I laughed. “And being prideful,” I added.
“That, too,” she said. “If you insist.”
Bella
In those dismal years after we said good-bye (or rather did not say good-bye, but parted all the same), I thought often of that afternoon down by the river. It was how I always wished to remember him—not as he was that last time, when he broke my heart.
I was watching Margaret for Mother, who was busy with the threshing. We had gone to the riverbank with our baskets, in search of herbs for the making of simples for such maladies as rashes of the skin or aching joints or pain in the head. I have a good eye for plants—Mother has often said so. It was she who taught me which herbs to look for and how to recognize them, what were the seasons for each, and whether to pick them at midday or at night by moonlight, so they would have more potency.

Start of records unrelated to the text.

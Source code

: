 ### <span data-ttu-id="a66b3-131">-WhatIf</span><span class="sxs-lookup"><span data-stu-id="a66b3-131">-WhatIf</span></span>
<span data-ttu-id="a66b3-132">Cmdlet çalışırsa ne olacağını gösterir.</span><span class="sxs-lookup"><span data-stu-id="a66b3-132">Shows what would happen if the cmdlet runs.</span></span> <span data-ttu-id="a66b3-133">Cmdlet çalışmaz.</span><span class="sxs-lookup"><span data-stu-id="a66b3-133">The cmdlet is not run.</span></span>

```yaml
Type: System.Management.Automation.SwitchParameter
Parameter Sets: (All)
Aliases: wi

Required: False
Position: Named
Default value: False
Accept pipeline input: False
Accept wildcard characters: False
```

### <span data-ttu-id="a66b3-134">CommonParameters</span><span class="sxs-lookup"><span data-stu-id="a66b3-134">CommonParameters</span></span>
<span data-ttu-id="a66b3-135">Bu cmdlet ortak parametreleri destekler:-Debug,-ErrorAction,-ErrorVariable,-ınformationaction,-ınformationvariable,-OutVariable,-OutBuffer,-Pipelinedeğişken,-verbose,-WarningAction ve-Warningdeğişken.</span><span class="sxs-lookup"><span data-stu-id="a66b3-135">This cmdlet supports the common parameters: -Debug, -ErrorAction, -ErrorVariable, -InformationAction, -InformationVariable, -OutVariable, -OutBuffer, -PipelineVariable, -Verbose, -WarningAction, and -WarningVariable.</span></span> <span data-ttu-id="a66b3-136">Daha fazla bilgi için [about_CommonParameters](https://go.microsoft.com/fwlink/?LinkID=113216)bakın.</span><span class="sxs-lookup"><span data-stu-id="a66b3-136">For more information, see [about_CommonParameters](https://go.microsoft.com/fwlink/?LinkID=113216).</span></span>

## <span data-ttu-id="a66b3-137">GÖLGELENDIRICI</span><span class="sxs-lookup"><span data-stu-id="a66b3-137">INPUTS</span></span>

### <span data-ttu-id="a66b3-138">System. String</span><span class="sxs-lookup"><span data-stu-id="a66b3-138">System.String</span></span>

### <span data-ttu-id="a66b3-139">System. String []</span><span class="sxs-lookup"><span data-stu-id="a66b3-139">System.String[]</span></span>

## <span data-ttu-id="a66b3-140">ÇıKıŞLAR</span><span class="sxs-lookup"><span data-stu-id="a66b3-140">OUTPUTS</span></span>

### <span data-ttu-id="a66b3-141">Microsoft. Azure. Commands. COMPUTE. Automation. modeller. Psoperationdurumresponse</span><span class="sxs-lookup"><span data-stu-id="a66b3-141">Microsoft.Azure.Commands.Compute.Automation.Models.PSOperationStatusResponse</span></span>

The weather was fair and warm, so Margaret and I took off our shoes and sat in the grass by the side of the river, our feet dangling in the cool water. A flock of ducks were feeding on plants in the shallows, upending themselves in the process, heads down in the water, rear ends pointing at the sky. Margaret found this most comical; she was easy to entertain.
Then, over the sounds of wind and river and the soft conversation of ducks, there came a cry of “hoo-hoo!” I looked up and here came Julian, riding over the hill on the far side of the river. He reined in his horse at the crest of the rise and remained there, unmoving, his back erect, his head high, and a falcon upon his fist. I secretly wondered if perchance he was posing thus so that we might admire him and notice how he sat his mount so well (it was that big, black horse of his, the one with the important name). Certainly I was glad enough to admire him, if he wished. He did look noble indeed. I waved and called his name.
Just then a brace of hounds came thrashing through the high grass in our direction, straight at the ducks. At the same moment, the falcon spread her great wings and rose into the air, where she circled above Julian’s head, awaiting his command.